What is the parallelogram side Theorem?
Theorem 1: In a parallelogram, the opposite sides are of equal length. Theorem 2: If the opposite sides in a quadrilateral are the same length, then the figure is a parallelogram. Theorem 3: A quadrilateral is a parallelogram if and only if the diagonals bisect each other.
How do you prove a shape is a parallelogram?
Parallelograms have these identifying properties:
- Congruent opposite sides.
- Congruent opposite angles.
- Supplementary consecutive angles.
- If the quadrilateral has one right angle, then it has four right angles.
- Bisecting diagonals.
- Each diagonal separates the parallelogram into two congruent triangles.
What is the formula for a parallelogram?
A parallelogram is a 4-sided shape formed by two pairs of parallel lines. Opposite sides are equal in length and opposite angles are equal in measure. To find the area of a parallelogram, multiply the base by the height. The formula is: A = B * H where B is the base, H is the height, and * means multiply.
What are the requirements for a parallelogram?
A quadrilateral MUST be a parallelogram if it has both pairs of its opposite angles congruent (or equal in measure). A quadrilateral MUST be a parallelogram if it has both diagonals bisecting each other. A quadrilateral MUST be a parallelogram if it has all of its pairs of consecutive angles supplementary.

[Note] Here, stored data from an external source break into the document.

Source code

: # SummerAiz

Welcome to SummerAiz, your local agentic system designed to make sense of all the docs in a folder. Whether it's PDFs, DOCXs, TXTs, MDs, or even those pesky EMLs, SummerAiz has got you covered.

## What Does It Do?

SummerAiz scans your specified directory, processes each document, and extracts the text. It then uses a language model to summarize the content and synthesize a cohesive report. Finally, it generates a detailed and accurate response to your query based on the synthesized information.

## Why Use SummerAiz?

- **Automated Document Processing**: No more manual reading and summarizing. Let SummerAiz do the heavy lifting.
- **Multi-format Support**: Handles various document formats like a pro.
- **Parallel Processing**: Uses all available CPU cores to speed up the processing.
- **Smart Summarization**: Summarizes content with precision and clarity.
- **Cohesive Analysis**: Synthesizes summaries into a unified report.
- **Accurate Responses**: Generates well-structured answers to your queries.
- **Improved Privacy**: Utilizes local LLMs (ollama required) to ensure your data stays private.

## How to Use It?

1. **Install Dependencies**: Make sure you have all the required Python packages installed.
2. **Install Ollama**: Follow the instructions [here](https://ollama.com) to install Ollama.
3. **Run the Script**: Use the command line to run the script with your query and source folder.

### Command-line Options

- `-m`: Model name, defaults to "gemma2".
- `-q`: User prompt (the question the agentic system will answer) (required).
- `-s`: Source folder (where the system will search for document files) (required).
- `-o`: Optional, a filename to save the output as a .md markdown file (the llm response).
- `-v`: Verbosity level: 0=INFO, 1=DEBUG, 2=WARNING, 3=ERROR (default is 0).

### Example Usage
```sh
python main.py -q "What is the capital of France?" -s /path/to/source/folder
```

What are all the parallelograms?
Parallelograms are four-sided shapes that have two pairs of parallel sides. Rectangles, squares and rhombuses are all classified as parallelograms. The classic parallelogram looks like a slanted rectangle, but any four-sided figure that has parallel and congruent pairs of sides can be classified as a parallelogram.
What shape is a parallelogram?
A Parallelogram is a flat shape with opposite sides parallel and equal in length. Opposite sides are parallel. Opposite angles are equal (angles “a” are the same, and angles “b” are the same) Angles “a” and “b” add up to 180°, so they are supplementary angles.